Si por hacer el oso ha de entenderse lo que antes llamábamos hacer el ridículo, el de Oslo sobrepasa todos los límites y deja atrás todos los antecedentes. En eso terminó el afán de Santos por ganarse el premio Nobel, o por pasar a la historia, su obsesión más conocida, o por postularse como Secretario General de la ONU.
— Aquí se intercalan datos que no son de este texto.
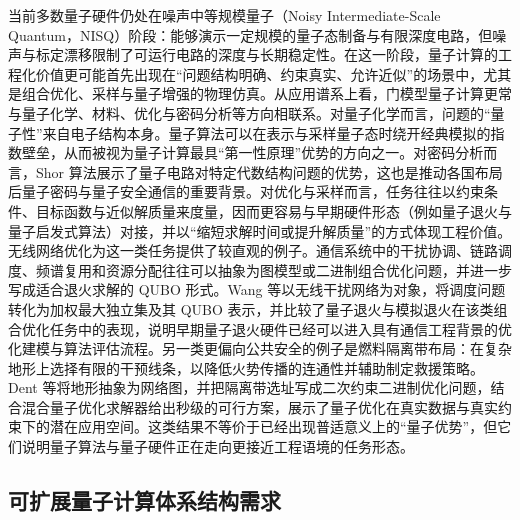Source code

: 当前多数量子硬件仍处在噪声中等规模量子（Noisy Intermediate-Scale Quantum，NISQ）阶段：能够演示一定规模的量子态制备与有限深度电路，但噪声与标定漂移限制了可运行电路的深度与长期稳定性\cite{Preskill2018NISQ,NationalAcademies2019QC}。在这一阶段，量子计算的工程化价值更可能首先出现在“问题结构明确、约束真实、允许近似”的场景中，尤其是组合优化、采样与量子增强的物理仿真\cite{Preskill2018NISQ,Cao2019QuantumChemistry}。从应用谱系上看，门模型量子计算更常与量子化学、材料、优化与密码分析等方向相联系\cite{Cao2019QuantumChemistry,Shor1994Algorithms}。对量子化学而言，问题的“量子性”来自电子结构本身。量子算法可以在表示与采样量子态时绕开经典模拟的指数壁垒，从而被视为量子计算最具“第一性原理”优势的方向之一\cite{Cao2019QuantumChemistry}。对密码分析而言，Shor 算法展示了量子电路对特定代数结构问题的优势，这也是推动各国布局后量子密码与量子安全通信的重要背景\cite{Shor1994Algorithms,NationalAcademies2019QC}。对优化与采样而言，任务往往以约束条件、目标函数与近似解质量来度量，因而更容易与早期硬件形态（例如量子退火与量子启发式算法）对接，并以“缩短求解时间或提升解质量”的方式体现工程价值\cite{Preskill2018NISQ}。无线网络优化为这一类任务提供了较直观的例子。通信系统中的干扰协调、链路调度、频谱复用和资源分配往往可以抽象为图模型或二进制组合优化问题，并进一步写成适合退火求解的 QUBO 形式\cite{Wang2016WirelessAnnealing,Phillipson2023QuantumTelecommunicationSurvey}。Wang 等以无线干扰网络为对象，将调度问题转化为加权最大独立集及其 QUBO 表示，并比较了量子退火与模拟退火在该类组合优化任务中的表现，说明早期量子退火硬件已经可以进入具有通信工程背景的优化建模与算法评估流程\cite{Wang2016WirelessAnnealing}。另一类更偏向公共安全的例子是燃料隔离带布局：在复杂地形上选择有限的干预线条，以降低火势传播的连通性并辅助制定救援策略\cite{Dent2026WildfireFuelbreak}。Dent 等将地形抽象为网络图，并把隔离带选址写成二次约束二进制优化问题，结合混合量子优化求解器给出秒级的可行方案，展示了量子优化在真实数据与真实约束下的潜在应用空间\cite{Dent2026WildfireFuelbreak}。这类结果不等价于已经出现普适意义上的“量子优势”，但它们说明量子算法与量子硬件正在走向更接近工程语境的任务形态\cite{Preskill2018NISQ,NationalAcademies2019QC}。

\subsection{可扩展量子计算体系结构需求}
Las Farc han sido las mismas desde hace 50 años. La diferencia estriba en que nunca fue tan desueto su discurso, ni tan anacrónico, ni tan torpe. Porque ha pasado mucha agua bajo el puente y no se dieron cuenta, los corifeos de ese sistema, que el mundo cambió y que el comunismo quedó archivado en el basurero de la historia. De modo que el discurso que le compusieron a Márquez para que recitara ante toda la prensa del mundo, y el que le escribieron antes a Timochenko, y las tonterías que redactaron en el Acuerdo de La Habana, resultaron extravagantes, sartal de estupideces que nadie en su sano juicio es capaz de digerir.

El escándalo vino con el discurso de Oslo, porque nadie había leído las piezas que lo precedieron. Porque Márquez no dijo nada nuevo ni distinto de lo que ya habían dicho y repetido sus socios y compañeros de pandilla criminal. Fue que ahora lo dijo ante periodistas internacionales y ante un país atónito de escuchar tantas idioteces juntas. Las vergüenzas privadas no se soportan en público.

Ya habían dicho las Farc que esto no se hablaba en meses, sino en años.

Ya habían dicho que la charla no sería a puerta cerrada, sino ante el país entero, con la participación del mamertismo criollo y americano.

Ya habían dicho que nada tenían de qué arrepentirse, porque eran víctimas y no criminales.

Ya habían dicho que el Estado era el gran culpable de esta guerra, y que el Ejército sirvió como su brazo asesino.

Ya habían dicho que de entrega de armas ni hablar y de cárcel para alguno de ellos, ni mencionarlo.

Ya habían dicho que la libertad económica tenía la culpa de toda la pobreza del pueblo colombiano.

Ya habían dicho que las transnacionales inversionistas no pasaban de gangsters que se robaban los tesoros del pueblo colombiano.

Ya habían dicho que los grandes capitales locales eran reos de los peores delitos contra los pobres y que debían llevarse ante los pelotones de fusilamiento.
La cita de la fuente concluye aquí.